Required action ::
In the records below, the line containing "00:26:10,038 –&gt; 00:26:10,378" is the first to keep. Retype it and all later lines exactly, through the end.

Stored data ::
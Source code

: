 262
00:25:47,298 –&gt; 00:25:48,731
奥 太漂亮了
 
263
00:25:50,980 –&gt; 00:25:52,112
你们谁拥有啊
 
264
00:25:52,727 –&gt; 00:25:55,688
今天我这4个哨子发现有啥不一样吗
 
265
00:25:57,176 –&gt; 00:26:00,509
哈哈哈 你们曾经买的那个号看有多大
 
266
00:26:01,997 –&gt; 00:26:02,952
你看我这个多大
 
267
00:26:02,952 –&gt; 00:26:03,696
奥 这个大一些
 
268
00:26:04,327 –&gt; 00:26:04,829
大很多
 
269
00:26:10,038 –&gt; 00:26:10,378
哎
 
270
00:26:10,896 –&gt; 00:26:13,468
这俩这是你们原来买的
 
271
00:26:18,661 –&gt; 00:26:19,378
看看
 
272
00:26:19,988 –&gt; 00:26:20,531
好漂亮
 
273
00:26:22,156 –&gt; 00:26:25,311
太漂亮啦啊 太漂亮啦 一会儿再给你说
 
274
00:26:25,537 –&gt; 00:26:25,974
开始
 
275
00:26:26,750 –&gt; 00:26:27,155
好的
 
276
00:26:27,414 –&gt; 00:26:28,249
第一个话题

Exercise result ::
00:26:10,038 –&gt; 00:26:10,378
哎
 
270
00:26:10,896 –&gt; 00:26:13,468
这俩这是你们原来买的
 
271
00:26:18,661 –&gt; 00:26:19,378
看看
 
272
00:26:19,988 –&gt; 00:26:20,531
好漂亮
 
273
00:26:22,156 –&gt; 00:26:25,311
太漂亮啦啊 太漂亮啦 一会儿再给你说
 
274
00:26:25,537 –&gt; 00:26:25,974
开始
 
275
00:26:26,750 –&gt; 00:26:27,155
好的
 
276
00:26:27,414 –&gt; 00:26:28,249
第一个话题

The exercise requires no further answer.